Task » Report each line of the data that includes the word "token".
──────── Supplied information
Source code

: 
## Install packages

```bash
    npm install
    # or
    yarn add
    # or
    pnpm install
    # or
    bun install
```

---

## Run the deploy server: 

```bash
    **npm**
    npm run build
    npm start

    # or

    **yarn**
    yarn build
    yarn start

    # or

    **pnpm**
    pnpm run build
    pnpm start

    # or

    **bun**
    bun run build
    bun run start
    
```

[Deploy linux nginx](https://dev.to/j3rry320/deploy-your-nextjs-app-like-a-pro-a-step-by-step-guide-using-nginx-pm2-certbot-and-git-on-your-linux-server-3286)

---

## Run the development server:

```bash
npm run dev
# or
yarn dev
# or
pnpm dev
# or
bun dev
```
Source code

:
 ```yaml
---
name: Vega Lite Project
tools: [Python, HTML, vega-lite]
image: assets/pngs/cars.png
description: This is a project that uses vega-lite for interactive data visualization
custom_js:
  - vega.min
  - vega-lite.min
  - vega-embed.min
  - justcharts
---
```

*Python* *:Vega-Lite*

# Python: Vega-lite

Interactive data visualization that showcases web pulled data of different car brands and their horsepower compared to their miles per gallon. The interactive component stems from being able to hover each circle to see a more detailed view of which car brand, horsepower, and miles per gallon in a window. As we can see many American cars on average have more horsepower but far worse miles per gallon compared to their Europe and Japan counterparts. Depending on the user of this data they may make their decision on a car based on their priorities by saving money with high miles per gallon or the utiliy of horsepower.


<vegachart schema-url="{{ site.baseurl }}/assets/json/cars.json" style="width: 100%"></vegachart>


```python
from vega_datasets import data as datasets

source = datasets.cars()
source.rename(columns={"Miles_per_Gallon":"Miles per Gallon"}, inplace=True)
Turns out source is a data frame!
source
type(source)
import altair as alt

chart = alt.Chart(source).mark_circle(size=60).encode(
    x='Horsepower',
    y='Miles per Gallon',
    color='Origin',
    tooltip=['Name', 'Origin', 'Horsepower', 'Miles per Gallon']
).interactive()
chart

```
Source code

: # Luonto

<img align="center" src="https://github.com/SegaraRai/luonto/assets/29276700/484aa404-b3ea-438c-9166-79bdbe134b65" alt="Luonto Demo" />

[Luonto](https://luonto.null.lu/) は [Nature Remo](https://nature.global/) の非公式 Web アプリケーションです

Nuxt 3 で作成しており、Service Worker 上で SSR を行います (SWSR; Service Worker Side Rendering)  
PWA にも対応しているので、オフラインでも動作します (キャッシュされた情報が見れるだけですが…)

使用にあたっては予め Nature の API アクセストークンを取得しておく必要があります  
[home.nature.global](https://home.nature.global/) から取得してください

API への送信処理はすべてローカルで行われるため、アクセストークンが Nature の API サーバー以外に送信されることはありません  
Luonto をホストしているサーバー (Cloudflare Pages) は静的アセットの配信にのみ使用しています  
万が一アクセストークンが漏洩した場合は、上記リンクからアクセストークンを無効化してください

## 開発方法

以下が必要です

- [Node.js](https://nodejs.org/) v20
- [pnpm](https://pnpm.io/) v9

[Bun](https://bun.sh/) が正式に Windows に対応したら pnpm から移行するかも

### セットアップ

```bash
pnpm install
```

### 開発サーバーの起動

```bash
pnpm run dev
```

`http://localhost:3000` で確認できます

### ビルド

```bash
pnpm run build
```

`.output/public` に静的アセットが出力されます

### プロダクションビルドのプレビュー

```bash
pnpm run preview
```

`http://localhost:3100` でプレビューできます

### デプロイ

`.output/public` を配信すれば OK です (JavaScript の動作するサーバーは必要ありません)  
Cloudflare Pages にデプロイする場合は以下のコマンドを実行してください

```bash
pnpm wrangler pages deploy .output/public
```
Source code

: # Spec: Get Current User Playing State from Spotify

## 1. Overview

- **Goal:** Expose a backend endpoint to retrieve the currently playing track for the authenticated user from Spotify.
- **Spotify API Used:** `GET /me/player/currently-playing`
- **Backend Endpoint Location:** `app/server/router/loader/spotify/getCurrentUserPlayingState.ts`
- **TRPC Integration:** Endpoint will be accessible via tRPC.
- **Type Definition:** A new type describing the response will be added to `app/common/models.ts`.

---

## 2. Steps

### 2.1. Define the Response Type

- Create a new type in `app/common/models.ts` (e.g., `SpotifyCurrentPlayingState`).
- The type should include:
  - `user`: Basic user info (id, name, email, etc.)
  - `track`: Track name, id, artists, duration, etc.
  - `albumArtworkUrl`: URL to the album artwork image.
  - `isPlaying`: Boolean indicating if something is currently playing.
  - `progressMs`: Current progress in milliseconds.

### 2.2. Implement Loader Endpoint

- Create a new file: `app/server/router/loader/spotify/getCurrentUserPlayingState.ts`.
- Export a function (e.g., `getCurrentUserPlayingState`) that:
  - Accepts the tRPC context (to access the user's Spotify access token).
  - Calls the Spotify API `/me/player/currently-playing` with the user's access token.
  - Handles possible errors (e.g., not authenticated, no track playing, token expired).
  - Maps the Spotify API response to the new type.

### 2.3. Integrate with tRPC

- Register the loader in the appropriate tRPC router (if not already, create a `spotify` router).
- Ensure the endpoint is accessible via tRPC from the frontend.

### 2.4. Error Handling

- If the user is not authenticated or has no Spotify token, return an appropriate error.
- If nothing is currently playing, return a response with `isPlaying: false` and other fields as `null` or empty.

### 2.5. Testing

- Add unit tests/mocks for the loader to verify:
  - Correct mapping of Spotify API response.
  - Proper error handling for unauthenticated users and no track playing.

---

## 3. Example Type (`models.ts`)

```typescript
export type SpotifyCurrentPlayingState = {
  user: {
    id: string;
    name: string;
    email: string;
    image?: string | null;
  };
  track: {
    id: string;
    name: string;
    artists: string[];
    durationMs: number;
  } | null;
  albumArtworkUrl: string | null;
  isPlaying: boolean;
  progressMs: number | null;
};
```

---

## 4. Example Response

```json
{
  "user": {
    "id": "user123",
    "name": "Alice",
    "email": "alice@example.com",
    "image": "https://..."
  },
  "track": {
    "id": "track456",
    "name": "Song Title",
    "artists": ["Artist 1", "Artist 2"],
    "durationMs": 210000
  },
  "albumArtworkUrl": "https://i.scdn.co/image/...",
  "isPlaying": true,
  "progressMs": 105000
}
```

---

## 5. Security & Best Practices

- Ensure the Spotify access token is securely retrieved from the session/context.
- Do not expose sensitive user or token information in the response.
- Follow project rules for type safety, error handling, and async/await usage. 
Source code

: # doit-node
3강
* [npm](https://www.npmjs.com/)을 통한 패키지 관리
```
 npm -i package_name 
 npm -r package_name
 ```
────────────────
Expected output »
  - Accepts the tRPC context (to access the user's Spotify access token).
  - Calls the Spotify API `/me/player/currently-playing` with the user's access token.
  - Handles possible errors (e.g., not authenticated, no track playing, token expired).
- If the user is not authenticated or has no Spotify token, return an appropriate error.
- Ensure the Spotify access token is securely retrieved from the session/context.
- Do not expose sensitive user or token information in the response.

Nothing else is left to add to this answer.